The three-legged stool of retirement benefits has you receiving
retirement income from: Social Security, a pension and income from
a retirement portfolio. For workers that won’t receive a pension,
that leaves the stool missing a leg and a little wobbly.
I’ve had experts tell me to think of Social Security benefits as a low-risk bond. I’ve always preferred to think of it as an annuity because, unlike a bond, there’s no payout at the end, unless you want to count the Social Security death benefit — currently $255.
Optimizing the retiree’s Social Security payments can help manage longevity risk. I encourage couples to choose a strategy that maximizes their expected combined benefits over their lifetimes. The optimal filing strategy for singles is more straightforward, but there needs to be a compelling reason to file before the worker reaches full retirement age.
Using part of your retirement savings to allow you to delay filing for Social Security benefits front loads withdrawals from your retirement portfolio. Purchasing a term fixed annuity contract can provide the retirement income stream until full retirement, or until age 70 if the retiree wants to also earn delayed retirement credits.
The worry of the retirement portfolio being exhausted while still needing retirement income has retirees limiting withdrawal rates out of the portfolio, making lifestyle sacrifices to err on the side of caution. An annuity can be the answer in this situation as well — in this case, a deferred fixed annuity that would kick in at a later age and start making monthly payments.
This can be an effective financial backstop to the worry of your retirement nest egg being depleted by a certain age. The longer the deferral to receive this annuity, the less expensive it is in today’s dollars. One worry that investors have when buying this type of deferred annuity is they die before they reach the age where the income payments start. There are options in the annuity contract to make sure that a beneficiary would receive a death benefit or annuity payment in the effect of the contract owner dies prior to annuitization. Contract options are never free but can be worth it to seniors that can’t commit to the annuity because they worry they’ll die before they receive any of the income stream. I’ve purposely avoided a discussion variable annuities in this post.

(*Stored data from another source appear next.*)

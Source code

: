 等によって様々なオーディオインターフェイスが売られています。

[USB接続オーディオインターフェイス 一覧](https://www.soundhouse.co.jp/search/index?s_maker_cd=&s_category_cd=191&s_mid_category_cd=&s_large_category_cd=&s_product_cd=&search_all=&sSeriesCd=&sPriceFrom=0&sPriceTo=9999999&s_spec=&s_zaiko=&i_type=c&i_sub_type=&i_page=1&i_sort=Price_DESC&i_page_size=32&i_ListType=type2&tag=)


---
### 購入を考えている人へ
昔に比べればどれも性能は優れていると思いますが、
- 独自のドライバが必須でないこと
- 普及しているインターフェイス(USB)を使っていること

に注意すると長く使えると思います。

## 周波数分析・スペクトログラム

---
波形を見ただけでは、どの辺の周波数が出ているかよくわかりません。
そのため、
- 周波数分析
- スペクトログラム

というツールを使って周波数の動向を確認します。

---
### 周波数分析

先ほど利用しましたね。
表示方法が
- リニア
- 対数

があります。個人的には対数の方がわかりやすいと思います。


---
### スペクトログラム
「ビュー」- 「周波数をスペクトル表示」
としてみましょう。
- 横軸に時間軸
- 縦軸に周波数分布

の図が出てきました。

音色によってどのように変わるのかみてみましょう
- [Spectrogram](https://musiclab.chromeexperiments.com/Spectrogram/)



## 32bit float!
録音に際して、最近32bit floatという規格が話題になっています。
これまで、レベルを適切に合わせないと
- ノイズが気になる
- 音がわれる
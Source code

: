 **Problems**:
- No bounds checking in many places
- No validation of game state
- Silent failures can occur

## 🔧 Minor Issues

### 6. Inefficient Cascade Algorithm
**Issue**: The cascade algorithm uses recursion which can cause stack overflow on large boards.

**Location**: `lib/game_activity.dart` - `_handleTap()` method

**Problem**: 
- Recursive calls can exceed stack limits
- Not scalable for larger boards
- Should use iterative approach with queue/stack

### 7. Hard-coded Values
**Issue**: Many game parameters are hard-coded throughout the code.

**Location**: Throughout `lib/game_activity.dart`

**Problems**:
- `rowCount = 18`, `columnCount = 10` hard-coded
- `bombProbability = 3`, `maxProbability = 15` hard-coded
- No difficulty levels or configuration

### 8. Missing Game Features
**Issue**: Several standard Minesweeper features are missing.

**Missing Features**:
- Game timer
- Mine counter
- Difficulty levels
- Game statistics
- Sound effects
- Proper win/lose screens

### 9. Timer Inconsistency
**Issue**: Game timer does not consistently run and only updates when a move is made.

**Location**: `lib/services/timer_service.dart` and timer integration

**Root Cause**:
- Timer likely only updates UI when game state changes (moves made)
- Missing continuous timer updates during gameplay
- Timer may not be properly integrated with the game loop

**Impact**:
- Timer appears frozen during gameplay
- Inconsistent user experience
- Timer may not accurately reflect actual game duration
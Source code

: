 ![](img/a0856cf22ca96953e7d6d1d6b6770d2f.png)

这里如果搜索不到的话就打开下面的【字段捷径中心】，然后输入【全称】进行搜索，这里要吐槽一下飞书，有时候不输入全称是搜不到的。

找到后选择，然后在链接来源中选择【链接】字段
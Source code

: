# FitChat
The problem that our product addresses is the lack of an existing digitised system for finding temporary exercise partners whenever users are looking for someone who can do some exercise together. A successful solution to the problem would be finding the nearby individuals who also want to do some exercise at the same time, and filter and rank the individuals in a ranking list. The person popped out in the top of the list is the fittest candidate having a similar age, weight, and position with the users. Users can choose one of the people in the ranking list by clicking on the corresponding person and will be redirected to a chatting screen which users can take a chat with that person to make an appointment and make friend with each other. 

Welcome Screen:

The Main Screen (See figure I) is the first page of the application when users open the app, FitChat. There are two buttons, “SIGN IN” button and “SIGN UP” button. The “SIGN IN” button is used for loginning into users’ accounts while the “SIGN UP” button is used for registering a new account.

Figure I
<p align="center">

Reverse mortgages can also provide a financial backstop. The appropriate timing and use of this product by seniors is complicated. There’s a cadre of planning professionals that look at this as a last resort, while others make the argument to use early to enable the retiree to postpone filing for Social Security benefits or delay withdrawing money from the retirement portfolio. Odds are the particulars of your financial situation will influence any timing decision; that’s why they call it personal finance. I’ll spend more time on reverse mortgages in future blog posts.